Lorsqu’un travailleur quitte son emploi, que ce soit par licenciement ou par choix personnel, des procédures judiciaires peuvent s’ensuivre. Les litiges peuvent notamment porter sur la contestation du licenciement ou des revendications liées à la rémunération. De son côté, l’employeur peut également initier une action, par exemple pour exiger le respect d’une clause de non-concurrence ou de confidentialité. Toutefois, pour être recevables devant le Tribunal du travail, ces actions doivent impérativement être introduites dans les délais prescrits.
Selon l’article 317, alinéa 1er, a), du Code du travail congolais, les actions issues du contrat de travail se prescrivent par trois ans à compter de l’événement ayant donné naissance à l’action, à l’exception des actions en paiement du salaire, qui doivent être exercées dans l’année suivant l’exigibilité du salaire.
La cour d’appel de Kinshasa-Gombe considère que les « courtes prescriptions » prévues à l’article 317 reposent sur une présomption de paiement.
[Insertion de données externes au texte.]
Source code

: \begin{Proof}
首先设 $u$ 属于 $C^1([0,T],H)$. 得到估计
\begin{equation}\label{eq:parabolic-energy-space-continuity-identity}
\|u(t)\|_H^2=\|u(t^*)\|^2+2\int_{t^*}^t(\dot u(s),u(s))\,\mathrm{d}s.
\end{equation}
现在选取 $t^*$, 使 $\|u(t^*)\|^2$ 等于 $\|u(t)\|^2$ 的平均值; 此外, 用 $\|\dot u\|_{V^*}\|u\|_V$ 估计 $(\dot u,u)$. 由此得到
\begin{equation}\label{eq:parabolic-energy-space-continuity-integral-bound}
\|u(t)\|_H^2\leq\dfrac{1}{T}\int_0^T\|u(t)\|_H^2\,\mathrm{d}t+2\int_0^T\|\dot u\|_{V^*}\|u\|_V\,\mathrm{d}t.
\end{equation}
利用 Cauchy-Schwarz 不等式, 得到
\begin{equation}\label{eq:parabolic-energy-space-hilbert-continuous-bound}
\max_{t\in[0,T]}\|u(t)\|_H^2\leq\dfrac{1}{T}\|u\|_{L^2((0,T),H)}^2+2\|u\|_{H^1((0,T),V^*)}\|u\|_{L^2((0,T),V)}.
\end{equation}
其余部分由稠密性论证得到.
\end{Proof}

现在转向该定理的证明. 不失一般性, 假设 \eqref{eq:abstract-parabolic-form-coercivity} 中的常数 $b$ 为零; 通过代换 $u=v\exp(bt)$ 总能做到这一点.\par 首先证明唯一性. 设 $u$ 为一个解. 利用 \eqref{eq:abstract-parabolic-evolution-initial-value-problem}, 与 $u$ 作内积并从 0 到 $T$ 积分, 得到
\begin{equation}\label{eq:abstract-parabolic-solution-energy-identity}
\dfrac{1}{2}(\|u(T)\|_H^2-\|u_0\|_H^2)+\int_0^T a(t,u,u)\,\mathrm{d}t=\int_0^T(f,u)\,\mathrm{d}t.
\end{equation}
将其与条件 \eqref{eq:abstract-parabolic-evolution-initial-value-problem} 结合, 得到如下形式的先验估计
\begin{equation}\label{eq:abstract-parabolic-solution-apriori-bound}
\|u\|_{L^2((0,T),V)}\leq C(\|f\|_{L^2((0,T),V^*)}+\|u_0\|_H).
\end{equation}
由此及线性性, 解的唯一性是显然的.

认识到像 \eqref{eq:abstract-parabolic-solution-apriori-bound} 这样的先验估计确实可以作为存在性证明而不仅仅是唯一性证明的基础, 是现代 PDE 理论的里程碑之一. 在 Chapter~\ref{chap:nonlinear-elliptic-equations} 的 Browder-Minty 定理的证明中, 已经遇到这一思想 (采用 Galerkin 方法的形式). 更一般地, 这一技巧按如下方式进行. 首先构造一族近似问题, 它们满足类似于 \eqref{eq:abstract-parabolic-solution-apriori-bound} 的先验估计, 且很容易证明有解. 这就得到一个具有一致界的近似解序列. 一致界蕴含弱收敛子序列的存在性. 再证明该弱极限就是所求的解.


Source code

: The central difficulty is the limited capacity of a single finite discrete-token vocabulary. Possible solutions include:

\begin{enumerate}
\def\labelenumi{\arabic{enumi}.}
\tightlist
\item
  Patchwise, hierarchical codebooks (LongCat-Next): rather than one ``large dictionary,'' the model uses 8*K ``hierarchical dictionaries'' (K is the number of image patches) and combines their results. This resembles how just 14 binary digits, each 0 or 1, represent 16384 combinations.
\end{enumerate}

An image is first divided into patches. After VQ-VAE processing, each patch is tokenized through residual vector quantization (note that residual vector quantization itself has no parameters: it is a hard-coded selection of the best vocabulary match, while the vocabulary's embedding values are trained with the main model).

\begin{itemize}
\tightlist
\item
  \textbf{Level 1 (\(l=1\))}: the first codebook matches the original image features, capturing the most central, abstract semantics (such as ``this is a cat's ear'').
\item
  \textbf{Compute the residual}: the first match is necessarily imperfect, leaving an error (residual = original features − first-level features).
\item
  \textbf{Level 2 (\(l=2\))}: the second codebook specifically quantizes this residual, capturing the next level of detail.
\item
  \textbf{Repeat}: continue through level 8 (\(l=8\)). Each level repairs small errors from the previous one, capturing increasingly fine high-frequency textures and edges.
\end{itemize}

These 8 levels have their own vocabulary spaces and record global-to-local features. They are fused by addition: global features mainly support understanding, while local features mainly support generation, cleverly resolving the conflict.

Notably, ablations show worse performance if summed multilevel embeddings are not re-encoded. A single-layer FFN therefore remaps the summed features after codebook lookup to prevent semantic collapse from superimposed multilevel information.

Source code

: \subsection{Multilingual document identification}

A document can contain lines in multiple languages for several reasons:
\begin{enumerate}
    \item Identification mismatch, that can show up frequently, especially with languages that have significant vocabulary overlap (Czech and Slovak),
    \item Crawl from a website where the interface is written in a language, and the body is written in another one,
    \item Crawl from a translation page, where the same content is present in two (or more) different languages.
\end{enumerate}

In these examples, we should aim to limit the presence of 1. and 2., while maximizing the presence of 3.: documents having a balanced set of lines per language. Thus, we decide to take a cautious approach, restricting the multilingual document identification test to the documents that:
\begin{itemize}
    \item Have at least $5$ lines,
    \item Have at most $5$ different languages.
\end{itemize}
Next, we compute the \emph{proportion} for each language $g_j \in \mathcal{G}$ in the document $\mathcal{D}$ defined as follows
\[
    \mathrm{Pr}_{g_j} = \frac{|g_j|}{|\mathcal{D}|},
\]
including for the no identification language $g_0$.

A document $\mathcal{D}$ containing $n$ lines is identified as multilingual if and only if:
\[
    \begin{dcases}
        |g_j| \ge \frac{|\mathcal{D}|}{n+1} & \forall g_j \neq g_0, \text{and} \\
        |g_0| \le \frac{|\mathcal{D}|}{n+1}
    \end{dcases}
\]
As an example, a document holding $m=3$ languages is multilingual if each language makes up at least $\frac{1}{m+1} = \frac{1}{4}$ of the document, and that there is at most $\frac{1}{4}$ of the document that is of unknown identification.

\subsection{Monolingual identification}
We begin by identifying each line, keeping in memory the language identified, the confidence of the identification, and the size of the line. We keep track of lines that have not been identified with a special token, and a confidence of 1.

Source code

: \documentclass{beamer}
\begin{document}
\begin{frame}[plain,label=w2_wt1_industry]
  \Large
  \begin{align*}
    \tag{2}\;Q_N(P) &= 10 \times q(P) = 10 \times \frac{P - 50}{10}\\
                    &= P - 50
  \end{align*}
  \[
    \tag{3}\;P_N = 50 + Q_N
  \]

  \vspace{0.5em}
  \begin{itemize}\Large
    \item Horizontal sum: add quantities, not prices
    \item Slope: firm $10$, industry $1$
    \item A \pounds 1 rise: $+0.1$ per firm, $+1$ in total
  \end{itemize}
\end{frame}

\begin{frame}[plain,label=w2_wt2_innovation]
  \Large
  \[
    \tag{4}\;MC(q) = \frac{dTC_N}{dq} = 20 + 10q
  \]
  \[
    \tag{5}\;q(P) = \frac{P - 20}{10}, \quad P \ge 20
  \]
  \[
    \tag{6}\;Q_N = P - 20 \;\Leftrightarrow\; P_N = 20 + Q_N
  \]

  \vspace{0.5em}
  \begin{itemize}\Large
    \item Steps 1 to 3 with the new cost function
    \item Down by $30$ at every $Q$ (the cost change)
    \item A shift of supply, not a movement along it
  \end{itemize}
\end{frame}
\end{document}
De même, la cour d’appel de Kinshasa-Matete a indiqué, pour ce qui concerne les réclamations adressées à l’employeur en vertu de l’article 317, alinéa 2, c), que cette réclamation fait disparaître la présomption de paiement au profit d’une prescription de trente ans, effectuant ainsi une « interversion » de la prescription fondée sur ladite présomption de paiement.
Dans ses analyses, la doctrine, notamment M. Luwenyema Lule, rattache la prescription de l’article 317 à la catégorie des prescriptions fondées sur la présomption de paiement, soulignant que la brièveté des délais vise à présumer le paiement du salaire, essentiel à la subsistance du travailleur, lequel n’est pas supposé avoir accordé de crédit à son employeur. Cette position est partagée par d’autres auteurs, comme M. Mbaya-Ngang Kumabuenga, qui rappelle que les prescriptions courtes servent à présumer l’acquittement d’une dette censée être réglée rapidement.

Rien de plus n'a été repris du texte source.